[[ Provided records open ]]

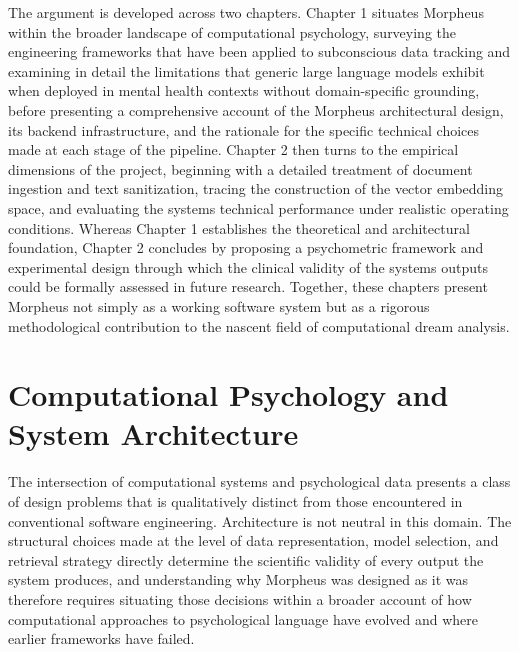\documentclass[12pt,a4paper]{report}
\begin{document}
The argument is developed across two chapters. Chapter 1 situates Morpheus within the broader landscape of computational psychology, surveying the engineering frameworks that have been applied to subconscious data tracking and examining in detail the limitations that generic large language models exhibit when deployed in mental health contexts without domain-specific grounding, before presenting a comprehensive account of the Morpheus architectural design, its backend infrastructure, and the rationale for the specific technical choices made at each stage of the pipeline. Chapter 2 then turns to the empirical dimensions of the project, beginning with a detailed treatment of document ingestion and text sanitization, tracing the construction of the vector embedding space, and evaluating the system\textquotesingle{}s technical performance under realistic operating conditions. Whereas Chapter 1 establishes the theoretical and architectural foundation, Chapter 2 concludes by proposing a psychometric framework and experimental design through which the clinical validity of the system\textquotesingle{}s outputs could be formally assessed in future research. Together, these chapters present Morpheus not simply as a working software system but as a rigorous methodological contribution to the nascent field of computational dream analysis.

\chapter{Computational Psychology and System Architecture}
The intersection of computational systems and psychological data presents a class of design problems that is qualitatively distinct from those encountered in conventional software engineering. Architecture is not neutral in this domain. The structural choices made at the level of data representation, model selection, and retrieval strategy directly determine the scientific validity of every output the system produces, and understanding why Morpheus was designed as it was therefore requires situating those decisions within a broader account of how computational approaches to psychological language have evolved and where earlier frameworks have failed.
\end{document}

[[ Provided records closed ]]

All of the lines above should be retyped precisely, apart from the pictures.

\documentclass[12pt,a4paper]{report}
\begin{document}
The argument is developed across two chapters. Chapter 1 situates Morpheus within the broader landscape of computational psychology, surveying the engineering frameworks that have been applied to subconscious data tracking and examining in detail the limitations that generic large language models exhibit when deployed in mental health contexts without domain-specific grounding, before presenting a comprehensive account of the Morpheus architectural design, its backend infrastructure, and the rationale for the specific technical choices made at each stage of the pipeline. Chapter 2 then turns to the empirical dimensions of the project, beginning with a detailed treatment of document ingestion and text sanitization, tracing the construction of the vector embedding space, and evaluating the system\textquotesingle{}s technical performance under realistic operating conditions. Whereas Chapter 1 establishes the theoretical and architectural foundation, Chapter 2 concludes by proposing a psychometric framework and experimental design through which the clinical validity of the system\textquotesingle{}s outputs could be formally assessed in future research. Together, these chapters present Morpheus not simply as a working software system but as a rigorous methodological contribution to the nascent field of computational dream analysis.

\chapter{Computational Psychology and System Architecture}
The intersection of computational systems and psychological data presents a class of design problems that is qualitatively distinct from those encountered in conventional software engineering. Architecture is not neutral in this domain. The structural choices made at the level of data representation, model selection, and retrieval strategy directly determine the scientific validity of every output the system produces, and understanding why Morpheus was designed as it was therefore requires situating those decisions within a broader account of how computational approaches to psychological language have evolved and where earlier frameworks have failed.
\end{document}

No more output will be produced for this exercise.